- What you will do -
From the records below, please return each line that holds the word "called".

*** Data for analysis Section Begins ***

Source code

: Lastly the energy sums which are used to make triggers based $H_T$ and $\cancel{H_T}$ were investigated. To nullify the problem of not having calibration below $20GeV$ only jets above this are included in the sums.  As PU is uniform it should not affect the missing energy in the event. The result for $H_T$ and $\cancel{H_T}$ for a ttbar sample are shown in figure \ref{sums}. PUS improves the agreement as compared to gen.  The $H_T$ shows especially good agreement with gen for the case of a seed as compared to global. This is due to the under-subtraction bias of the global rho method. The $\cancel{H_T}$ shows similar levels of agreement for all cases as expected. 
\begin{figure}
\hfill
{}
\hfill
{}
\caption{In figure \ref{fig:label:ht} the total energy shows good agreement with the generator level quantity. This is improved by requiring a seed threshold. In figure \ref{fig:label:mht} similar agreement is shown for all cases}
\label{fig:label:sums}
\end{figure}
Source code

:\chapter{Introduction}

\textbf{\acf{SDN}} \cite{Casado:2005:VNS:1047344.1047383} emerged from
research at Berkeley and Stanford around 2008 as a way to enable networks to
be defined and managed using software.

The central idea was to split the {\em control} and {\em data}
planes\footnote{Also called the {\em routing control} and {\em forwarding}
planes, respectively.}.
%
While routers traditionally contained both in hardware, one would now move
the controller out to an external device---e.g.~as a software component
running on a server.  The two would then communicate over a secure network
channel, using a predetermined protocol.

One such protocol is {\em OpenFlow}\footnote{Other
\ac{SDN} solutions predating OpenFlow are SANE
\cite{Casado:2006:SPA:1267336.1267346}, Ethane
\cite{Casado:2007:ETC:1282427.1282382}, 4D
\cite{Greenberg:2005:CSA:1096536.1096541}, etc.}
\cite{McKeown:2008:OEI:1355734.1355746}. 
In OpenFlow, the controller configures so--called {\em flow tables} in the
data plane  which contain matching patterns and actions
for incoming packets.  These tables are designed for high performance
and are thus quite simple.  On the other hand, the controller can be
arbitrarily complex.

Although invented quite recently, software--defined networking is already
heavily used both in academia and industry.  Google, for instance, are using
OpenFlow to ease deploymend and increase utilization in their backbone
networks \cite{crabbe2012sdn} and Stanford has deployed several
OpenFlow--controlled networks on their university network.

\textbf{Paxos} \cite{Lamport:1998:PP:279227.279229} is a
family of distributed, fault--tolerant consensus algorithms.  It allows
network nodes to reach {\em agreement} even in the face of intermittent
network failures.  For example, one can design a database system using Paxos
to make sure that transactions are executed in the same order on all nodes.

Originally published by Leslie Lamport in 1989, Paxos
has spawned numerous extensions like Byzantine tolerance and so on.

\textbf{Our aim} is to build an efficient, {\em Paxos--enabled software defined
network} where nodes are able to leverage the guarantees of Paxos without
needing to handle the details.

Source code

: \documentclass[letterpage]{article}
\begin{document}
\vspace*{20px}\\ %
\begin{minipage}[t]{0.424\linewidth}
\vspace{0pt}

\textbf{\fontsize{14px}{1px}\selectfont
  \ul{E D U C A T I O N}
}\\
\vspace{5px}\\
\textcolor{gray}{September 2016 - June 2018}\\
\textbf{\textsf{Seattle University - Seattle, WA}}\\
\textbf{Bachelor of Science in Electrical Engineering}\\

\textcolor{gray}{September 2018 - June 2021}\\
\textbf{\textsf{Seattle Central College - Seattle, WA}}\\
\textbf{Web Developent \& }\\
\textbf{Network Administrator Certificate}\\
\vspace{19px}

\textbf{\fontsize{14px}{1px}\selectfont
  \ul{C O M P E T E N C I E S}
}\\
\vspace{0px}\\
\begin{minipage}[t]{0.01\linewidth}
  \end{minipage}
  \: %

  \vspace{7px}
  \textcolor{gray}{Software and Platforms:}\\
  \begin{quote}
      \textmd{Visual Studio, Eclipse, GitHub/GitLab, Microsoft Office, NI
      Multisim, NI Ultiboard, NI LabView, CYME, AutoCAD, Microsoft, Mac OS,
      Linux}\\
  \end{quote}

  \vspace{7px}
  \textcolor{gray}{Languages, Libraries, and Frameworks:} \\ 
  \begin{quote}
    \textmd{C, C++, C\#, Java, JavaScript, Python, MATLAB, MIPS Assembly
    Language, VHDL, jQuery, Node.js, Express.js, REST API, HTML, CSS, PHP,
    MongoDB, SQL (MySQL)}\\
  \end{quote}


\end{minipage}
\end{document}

*** Data for analysis Section Ends ***

- Result of this task -
planes\footnote{Also called the {\em routing control} and {\em forwarding}
In OpenFlow, the controller configures so--called {\em flow tables} in the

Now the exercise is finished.